## INPUT FOR THIS TASK

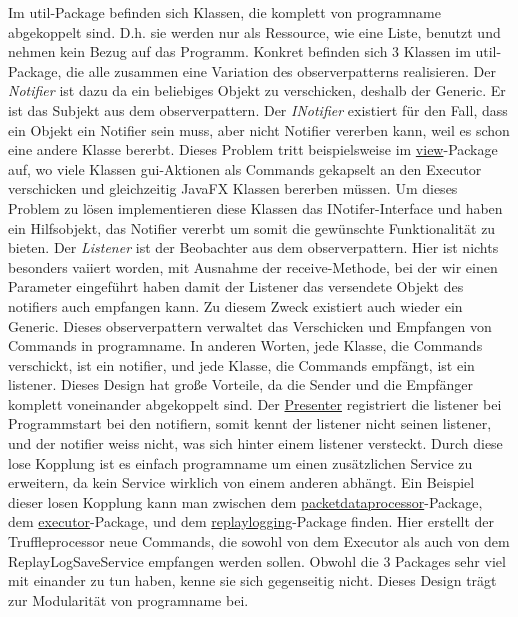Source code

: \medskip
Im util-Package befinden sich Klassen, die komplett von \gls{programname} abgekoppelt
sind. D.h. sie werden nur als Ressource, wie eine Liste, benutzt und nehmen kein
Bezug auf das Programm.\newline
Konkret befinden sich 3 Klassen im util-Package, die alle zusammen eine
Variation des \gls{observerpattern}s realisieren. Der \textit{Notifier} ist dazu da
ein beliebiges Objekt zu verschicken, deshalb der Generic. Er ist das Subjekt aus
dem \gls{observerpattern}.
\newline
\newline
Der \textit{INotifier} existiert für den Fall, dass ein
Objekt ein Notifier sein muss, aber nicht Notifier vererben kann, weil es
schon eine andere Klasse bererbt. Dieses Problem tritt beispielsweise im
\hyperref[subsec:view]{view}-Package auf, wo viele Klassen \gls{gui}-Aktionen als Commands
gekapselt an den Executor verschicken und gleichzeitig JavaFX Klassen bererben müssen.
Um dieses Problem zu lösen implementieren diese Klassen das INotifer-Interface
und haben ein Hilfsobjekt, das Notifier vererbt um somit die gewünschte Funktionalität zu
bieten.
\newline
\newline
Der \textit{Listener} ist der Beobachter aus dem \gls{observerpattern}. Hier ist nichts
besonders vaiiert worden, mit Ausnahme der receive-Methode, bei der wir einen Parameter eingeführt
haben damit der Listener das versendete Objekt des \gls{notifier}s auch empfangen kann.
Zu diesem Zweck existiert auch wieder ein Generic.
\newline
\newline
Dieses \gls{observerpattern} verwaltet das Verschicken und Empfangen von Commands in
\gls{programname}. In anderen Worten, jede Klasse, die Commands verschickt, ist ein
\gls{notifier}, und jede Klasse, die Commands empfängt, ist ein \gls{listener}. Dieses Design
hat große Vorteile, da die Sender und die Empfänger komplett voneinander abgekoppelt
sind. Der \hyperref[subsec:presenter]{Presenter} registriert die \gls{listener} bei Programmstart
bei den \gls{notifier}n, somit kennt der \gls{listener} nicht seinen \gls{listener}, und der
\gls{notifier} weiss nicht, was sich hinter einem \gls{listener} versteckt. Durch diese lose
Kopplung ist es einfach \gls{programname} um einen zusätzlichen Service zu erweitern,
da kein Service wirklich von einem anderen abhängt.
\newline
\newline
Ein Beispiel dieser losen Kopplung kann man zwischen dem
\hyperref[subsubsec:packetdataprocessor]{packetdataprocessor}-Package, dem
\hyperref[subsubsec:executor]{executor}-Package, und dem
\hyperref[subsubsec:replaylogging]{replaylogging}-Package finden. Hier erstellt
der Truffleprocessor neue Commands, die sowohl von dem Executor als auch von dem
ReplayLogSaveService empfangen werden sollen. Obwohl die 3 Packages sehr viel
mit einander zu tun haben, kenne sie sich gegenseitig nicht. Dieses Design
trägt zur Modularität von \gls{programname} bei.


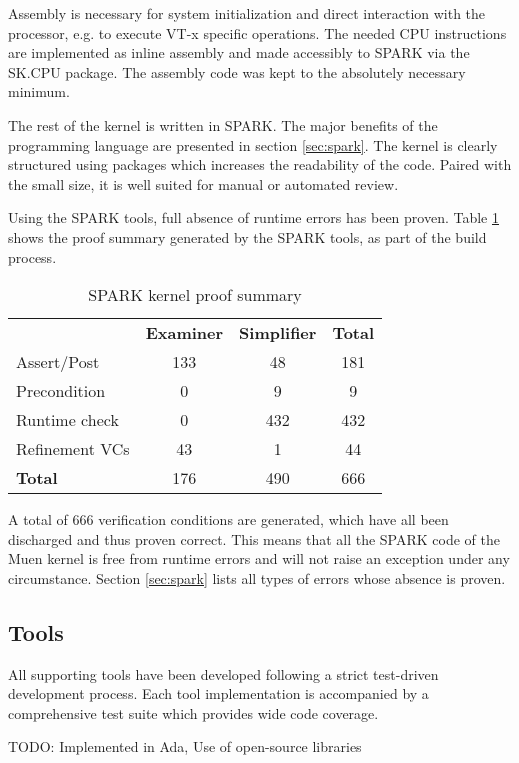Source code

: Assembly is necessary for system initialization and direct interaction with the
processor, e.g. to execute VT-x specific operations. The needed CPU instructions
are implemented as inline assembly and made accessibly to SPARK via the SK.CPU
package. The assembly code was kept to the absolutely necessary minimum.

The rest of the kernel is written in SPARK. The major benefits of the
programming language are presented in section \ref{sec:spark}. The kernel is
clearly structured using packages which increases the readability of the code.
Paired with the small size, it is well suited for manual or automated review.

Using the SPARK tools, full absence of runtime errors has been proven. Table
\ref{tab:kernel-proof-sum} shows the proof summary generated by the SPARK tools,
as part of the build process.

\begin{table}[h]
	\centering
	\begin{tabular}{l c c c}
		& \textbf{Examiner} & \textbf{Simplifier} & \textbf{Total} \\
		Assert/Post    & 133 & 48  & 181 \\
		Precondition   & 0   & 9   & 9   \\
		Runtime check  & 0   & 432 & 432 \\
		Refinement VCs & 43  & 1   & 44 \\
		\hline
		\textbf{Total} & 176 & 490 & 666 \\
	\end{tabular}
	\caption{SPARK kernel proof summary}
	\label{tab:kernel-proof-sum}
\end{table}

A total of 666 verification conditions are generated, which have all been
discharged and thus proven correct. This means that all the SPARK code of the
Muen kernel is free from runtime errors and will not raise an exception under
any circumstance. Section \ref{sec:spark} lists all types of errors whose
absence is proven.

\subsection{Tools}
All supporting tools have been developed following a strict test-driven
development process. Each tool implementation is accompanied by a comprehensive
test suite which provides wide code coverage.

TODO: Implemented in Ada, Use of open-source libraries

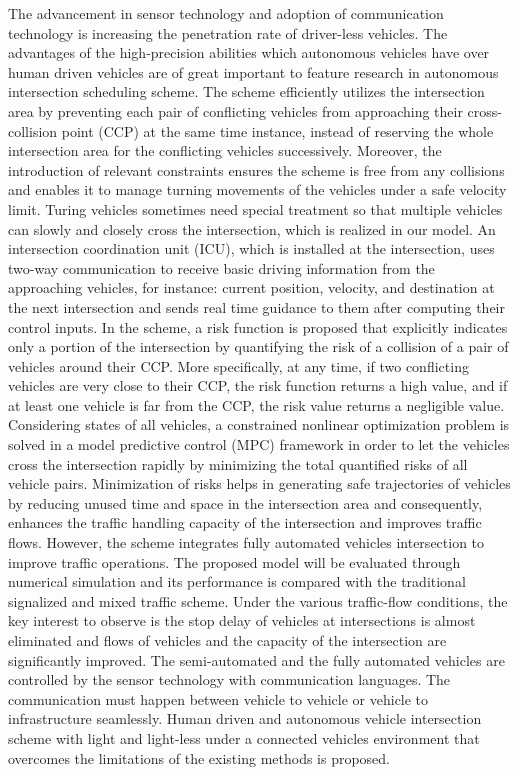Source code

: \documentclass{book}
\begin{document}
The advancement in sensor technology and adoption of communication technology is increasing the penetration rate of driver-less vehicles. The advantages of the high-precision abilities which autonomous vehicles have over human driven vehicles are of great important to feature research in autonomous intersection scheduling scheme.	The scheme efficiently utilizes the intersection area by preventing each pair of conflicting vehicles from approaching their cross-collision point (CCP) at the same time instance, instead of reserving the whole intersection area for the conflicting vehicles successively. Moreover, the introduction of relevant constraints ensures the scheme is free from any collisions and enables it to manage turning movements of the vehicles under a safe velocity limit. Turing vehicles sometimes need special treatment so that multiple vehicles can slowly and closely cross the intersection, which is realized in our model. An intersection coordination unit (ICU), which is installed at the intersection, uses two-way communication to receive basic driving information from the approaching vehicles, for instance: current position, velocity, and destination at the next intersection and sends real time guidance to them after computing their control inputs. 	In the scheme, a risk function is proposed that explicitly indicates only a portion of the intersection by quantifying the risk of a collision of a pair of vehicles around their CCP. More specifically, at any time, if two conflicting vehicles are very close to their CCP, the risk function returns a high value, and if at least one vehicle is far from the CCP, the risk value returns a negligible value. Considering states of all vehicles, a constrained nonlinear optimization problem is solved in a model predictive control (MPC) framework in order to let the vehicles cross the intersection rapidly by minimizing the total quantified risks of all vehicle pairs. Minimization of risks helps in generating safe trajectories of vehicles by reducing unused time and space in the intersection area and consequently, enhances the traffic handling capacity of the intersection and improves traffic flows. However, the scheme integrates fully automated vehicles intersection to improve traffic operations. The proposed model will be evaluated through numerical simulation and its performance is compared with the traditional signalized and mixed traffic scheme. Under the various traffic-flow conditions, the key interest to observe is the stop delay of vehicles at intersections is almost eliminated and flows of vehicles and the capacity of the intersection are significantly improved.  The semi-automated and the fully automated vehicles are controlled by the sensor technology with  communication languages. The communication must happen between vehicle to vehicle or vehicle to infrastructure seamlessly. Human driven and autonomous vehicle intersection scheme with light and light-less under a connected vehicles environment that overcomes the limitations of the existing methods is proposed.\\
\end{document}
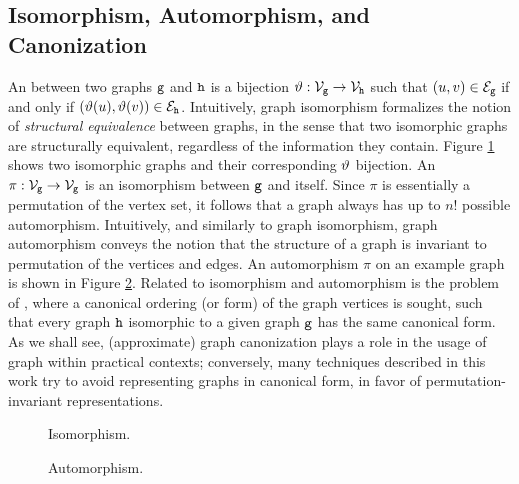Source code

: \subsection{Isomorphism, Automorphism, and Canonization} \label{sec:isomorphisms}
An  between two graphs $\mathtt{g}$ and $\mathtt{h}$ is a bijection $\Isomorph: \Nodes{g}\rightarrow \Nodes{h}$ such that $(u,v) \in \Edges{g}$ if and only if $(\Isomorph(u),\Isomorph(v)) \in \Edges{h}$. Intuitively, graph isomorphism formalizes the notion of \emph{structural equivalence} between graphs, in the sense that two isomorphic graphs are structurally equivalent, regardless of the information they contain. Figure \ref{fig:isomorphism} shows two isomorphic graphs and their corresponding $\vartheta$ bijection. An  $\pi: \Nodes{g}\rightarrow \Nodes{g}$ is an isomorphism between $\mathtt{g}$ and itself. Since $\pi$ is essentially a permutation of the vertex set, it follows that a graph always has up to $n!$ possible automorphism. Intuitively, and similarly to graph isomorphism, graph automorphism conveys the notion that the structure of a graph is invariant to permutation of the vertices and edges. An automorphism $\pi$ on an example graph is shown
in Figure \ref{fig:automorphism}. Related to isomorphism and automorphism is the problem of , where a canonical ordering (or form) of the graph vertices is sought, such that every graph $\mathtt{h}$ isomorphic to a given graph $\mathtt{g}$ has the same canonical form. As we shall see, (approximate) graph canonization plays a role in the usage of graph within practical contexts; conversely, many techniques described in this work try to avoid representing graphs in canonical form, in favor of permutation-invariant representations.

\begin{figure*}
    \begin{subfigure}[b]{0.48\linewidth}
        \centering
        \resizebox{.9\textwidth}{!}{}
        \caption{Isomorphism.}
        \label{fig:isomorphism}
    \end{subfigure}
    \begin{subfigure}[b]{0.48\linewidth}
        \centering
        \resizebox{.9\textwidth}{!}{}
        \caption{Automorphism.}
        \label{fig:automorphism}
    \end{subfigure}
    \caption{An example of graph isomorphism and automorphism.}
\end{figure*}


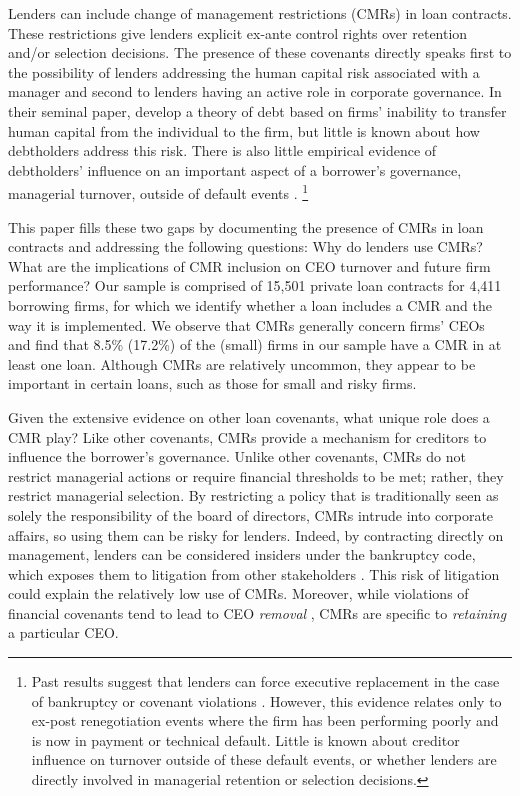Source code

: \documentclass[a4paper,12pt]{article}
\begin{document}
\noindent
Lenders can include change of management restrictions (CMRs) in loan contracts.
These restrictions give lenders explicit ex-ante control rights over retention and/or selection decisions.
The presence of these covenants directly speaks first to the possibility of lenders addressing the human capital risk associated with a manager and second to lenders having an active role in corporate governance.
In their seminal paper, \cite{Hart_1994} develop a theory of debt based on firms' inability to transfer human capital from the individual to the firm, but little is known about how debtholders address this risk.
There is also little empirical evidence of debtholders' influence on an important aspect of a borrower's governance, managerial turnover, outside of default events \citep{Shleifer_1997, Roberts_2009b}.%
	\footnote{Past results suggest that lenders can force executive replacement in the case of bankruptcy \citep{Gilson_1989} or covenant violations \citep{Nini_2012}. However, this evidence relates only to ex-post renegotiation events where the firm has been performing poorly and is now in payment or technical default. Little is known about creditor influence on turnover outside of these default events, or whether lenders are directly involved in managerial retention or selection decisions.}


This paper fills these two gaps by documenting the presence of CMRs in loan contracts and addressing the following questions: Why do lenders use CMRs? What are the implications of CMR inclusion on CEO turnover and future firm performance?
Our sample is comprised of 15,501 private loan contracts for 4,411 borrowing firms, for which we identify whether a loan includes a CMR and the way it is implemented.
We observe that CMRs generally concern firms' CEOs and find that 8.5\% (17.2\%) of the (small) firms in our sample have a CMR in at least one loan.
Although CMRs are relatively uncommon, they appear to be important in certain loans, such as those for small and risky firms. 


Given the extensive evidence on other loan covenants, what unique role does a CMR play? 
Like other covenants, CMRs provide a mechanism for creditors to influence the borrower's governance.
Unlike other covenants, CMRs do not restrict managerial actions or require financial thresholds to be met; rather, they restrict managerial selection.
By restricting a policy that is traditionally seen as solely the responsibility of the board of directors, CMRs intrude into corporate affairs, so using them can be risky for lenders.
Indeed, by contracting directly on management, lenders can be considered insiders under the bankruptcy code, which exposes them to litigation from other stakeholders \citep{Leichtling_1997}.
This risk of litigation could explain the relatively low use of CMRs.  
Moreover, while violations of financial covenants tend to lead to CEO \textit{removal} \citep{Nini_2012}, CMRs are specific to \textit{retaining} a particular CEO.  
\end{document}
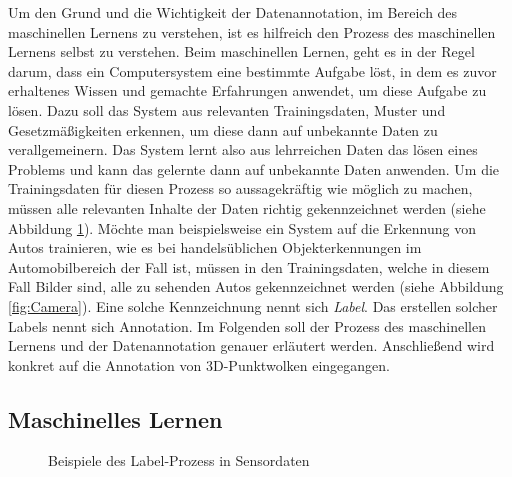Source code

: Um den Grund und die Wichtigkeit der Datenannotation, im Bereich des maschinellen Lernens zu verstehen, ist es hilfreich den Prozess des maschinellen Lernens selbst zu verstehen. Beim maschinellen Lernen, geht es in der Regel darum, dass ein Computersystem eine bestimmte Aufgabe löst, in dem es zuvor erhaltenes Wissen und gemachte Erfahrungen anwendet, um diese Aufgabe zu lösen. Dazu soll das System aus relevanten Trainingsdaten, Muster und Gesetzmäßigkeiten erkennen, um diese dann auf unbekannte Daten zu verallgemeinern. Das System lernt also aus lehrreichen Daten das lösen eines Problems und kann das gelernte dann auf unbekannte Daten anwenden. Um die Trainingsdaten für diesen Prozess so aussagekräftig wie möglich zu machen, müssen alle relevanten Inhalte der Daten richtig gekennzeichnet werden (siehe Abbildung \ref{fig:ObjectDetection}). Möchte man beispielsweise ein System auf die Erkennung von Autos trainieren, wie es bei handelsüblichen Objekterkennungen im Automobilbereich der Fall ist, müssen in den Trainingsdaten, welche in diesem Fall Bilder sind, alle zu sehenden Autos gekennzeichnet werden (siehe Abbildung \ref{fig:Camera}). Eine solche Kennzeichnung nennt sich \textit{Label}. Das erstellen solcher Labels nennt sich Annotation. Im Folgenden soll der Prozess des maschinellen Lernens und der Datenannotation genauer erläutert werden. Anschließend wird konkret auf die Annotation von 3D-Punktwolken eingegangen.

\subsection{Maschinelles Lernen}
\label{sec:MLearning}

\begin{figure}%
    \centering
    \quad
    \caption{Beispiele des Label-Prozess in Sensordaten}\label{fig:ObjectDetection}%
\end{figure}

## WHAT THE TASK REQUIRES
Without any pictures, output exactly the lines from the start of the material through the line that contains "hat große Vorteile, da", and only those.

## ANSWER
Source code

: \medskip
Im util-Package befinden sich Klassen, die komplett von \gls{programname} abgekoppelt
sind. D.h. sie werden nur als Ressource, wie eine Liste, benutzt und nehmen kein
Bezug auf das Programm.\newline
Konkret befinden sich 3 Klassen im util-Package, die alle zusammen eine
Variation des \gls{observerpattern}s realisieren. Der \textit{Notifier} ist dazu da
ein beliebiges Objekt zu verschicken, deshalb der Generic. Er ist das Subjekt aus
dem \gls{observerpattern}.
\newline
\newline
Der \textit{INotifier} existiert für den Fall, dass ein
Objekt ein Notifier sein muss, aber nicht Notifier vererben kann, weil es
schon eine andere Klasse bererbt. Dieses Problem tritt beispielsweise im
\hyperref[subsec:view]{view}-Package auf, wo viele Klassen \gls{gui}-Aktionen als Commands
gekapselt an den Executor verschicken und gleichzeitig JavaFX Klassen bererben müssen.
Um dieses Problem zu lösen implementieren diese Klassen das INotifer-Interface
und haben ein Hilfsobjekt, das Notifier vererbt um somit die gewünschte Funktionalität zu
bieten.
\newline
\newline
Der \textit{Listener} ist der Beobachter aus dem \gls{observerpattern}. Hier ist nichts
besonders vaiiert worden, mit Ausnahme der receive-Methode, bei der wir einen Parameter eingeführt
haben damit der Listener das versendete Objekt des \gls{notifier}s auch empfangen kann.
Zu diesem Zweck existiert auch wieder ein Generic.
\newline
\newline
Dieses \gls{observerpattern} verwaltet das Verschicken und Empfangen von Commands in
\gls{programname}. In anderen Worten, jede Klasse, die Commands verschickt, ist ein
\gls{notifier}, und jede Klasse, die Commands empfängt, ist ein \gls{listener}. Dieses Design
hat große Vorteile, da die Sender und die Empfänger komplett voneinander abgekoppelt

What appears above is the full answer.